On Friday night, for the first time since his summer transfer, Zinchenko could face City when his old side host his new one in the fourth round of the FA Cup.
If his influential performances in Arsenal’s last two league wins against Manchester United and Tottenham Hotspur are anything to go by, he might end up orchestrating his former employers’ elimination.
“I think he has proven time and again at City that he can step up in big moments,” says Andrew Todos, a British Ukrainian writer and founder of the website Zorya Londonsk. “He can do that. I think that aspect of his game is slightly understated.
“Now it seems he is Arteta’s man at left-back and he is settled into that. This is the first time in his career that he’s been an integral part of a team. And I think he’s become one of the most influential figures in the Arsenal dressing room.”
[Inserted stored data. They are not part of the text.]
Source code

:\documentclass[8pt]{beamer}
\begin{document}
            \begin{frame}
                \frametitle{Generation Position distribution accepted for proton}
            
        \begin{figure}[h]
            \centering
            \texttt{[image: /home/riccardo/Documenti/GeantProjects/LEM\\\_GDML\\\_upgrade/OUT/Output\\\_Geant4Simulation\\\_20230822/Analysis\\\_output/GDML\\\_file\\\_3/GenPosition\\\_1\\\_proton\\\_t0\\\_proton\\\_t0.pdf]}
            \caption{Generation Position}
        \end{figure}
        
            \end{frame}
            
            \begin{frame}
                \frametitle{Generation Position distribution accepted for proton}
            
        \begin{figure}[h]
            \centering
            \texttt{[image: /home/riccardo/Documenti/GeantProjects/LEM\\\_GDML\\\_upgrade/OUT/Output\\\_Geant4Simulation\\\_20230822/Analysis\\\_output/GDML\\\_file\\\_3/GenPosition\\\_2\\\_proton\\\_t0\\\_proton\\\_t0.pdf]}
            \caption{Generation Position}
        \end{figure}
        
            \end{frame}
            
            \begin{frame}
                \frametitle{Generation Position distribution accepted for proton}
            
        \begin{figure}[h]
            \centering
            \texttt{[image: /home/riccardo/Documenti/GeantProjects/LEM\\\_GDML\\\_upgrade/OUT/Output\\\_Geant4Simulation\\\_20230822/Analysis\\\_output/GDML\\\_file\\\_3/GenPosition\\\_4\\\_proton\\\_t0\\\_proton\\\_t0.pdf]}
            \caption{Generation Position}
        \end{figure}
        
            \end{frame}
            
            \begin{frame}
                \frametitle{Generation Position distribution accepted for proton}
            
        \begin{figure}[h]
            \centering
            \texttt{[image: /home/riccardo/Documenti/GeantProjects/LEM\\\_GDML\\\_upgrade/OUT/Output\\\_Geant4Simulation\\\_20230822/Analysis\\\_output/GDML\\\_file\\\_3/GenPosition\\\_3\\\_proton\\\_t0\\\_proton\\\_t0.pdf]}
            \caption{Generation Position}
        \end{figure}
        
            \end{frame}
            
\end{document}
When Zinchenko left his native Ukraine for City in 2016, aged 19, he was seen as an attacking midfielder, but he would mostly play in defence when selected for Pep Guardiola’s side. His versatility counted against him as he became a jack of all trades but master of none.
Guardiola’s former No2 Arteta has been quick to establish Zinchenko as a first choice in the back four with instructions to drift into midfield, help Arsenal to win back and retain possession and act as an additional playmaker.
Arsenal benefiting from ‘born winner’ Zinchenko
The result has been helping the Gunners exert greater dominance over opponents when he plays, with last week against United a case in point. And as much as his technical qualities have improved his new team, so has his character.
“His celebrations [after Eddie Nketiah’s winner against United] show how much of a born winner he is,” adds Todos, comparing him to the more celebrated of Arsenal’s summer signings from City. “He has improved the mentality of the team, more so than Gabriel Jesus.
“He is a ship-steadier, like how Virgil van Dijk impacted Liverpool’s back line when he joined them. He is not Ukraine captain yet but as soon as [Andriy] Yarmolenko has retired I’m 100 per certain that he will be.”
As perhaps his country’s biggest current sporting export, Zinchenko, now 26, is used to shouldering the hopes of millions in his homeland. And events of the last 12 months have only given his status even greater significance.
“He’s the star of the country. Maybe [Oleksandr] Usyk comes somewhere close but not everyone follows boxing as closely as football,” says Todos.
“Obviously this year has had a profound effect on how he perceives himself and he has had a marked transformation in terms of speaking out about the war. It shows that he has taken a lot of that on board. It’s not a burden but he carries a lot of people’s hopes back home.”
Zinchenko has also been spurred on to succeed at Arsenal by the heartache of losing the Champions League final with City to Chelsea, after which he was blamed in some quarters for allowing Kai Havertz’s winning goal.
“I think that was his first big loss in football,” says Todos. “It hit him really hard mentally and took him a while to get out of that rut. Now he’s not looking back but trying to build that new history with Arsenal and Ukraine.”